We investigated correlation analysis between vitamin D and sleep parameters, but vitamin D only positively correlated with calcium. Rather, calcium level is negatively correlated with sleep-related parameters such as sleep latency and total sleep time in the shift workers. In other words, the lower calcium level may be associated with a longer sleep latency and a longer total sleep time. It seems counterintuitive that the lower calcium level can contribute to both a disadvantage and an advantage in sleep. Recent research has indicated that calcium plays a critical role in generating slow oscillations during NREM sleep [24]. Therefore, reduced calcium level may interfere with the generation of slow wave activity, necessitating a longer sleep time to dissipate the given sleep pressure during the wake period. It may be supposed that a low calcium level reduces slow-wave activity and increase total sleep time to maintain the homeostasis of slow-wave energy, which is the cumulative sum of slow-wave activity across total sleep time [44]. Given that this correlation between the calcium level and sleep parameters did not appear in non-shift workers, it is likely that the impact of calcium levels on sleep might not be strong enough to alter sleep parameters under the undisrupted rest–activity rhythm in non-shift workers. Therefore, it could be considered that shift workers are more vulnerable to calcium-dependent sleep disturbances than non-shift workers [45,46]. The shift workers may therefore be at a greater risk of calcium-dependent sleep disturbances when compared to the non-shift workers as a result of these findings. Even though vitamin D levels differ slightly between shift and non-shift workers, the changes in vitamin D were not able to affect sleep directly, but the calcium levels showed significant correlations with sleep parameters.

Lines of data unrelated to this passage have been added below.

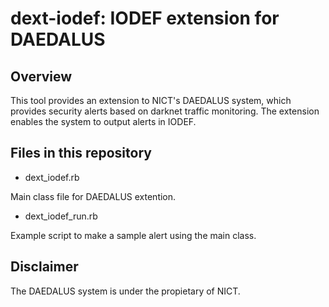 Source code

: # dext-iodef: IODEF extension for DAEDALUS

## Overview

This tool provides an extension to NICT's DAEDALUS system, which provides security alerts based on darknet traffic monitoring.
The extension enables the system to output alerts in IODEF.

## Files in this repository

- dext_iodef.rb

Main class file for DAEDALUS extention.

- dext_iodef_run.rb

Example script to make a sample alert using the main class.

## Disclaimer

The DAEDALUS system is under the propietary of NICT.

4.5. Rest–Activity Rhythm and Calcium Level in the Shift Workers

Another finding in our actigraphy-based study is a delayed phase and reduced rhythmicity (lower fit and amplitude) in the shift workers. Since the 24-h activity is averaged over several days, irregular activity in the shift workers can lower the average value and reduce the amplitude and fit by cosinor analysis. We also found a negative correlation between serum calcium level and circadian acrophase in non-shift workers, whereas this relationship was not observed in shift workers. This might be due to the forcefully delayed phase in the shift workers, implying that the impact of the shift work schedule on the circadian phase is much stronger than that of serum calcium level.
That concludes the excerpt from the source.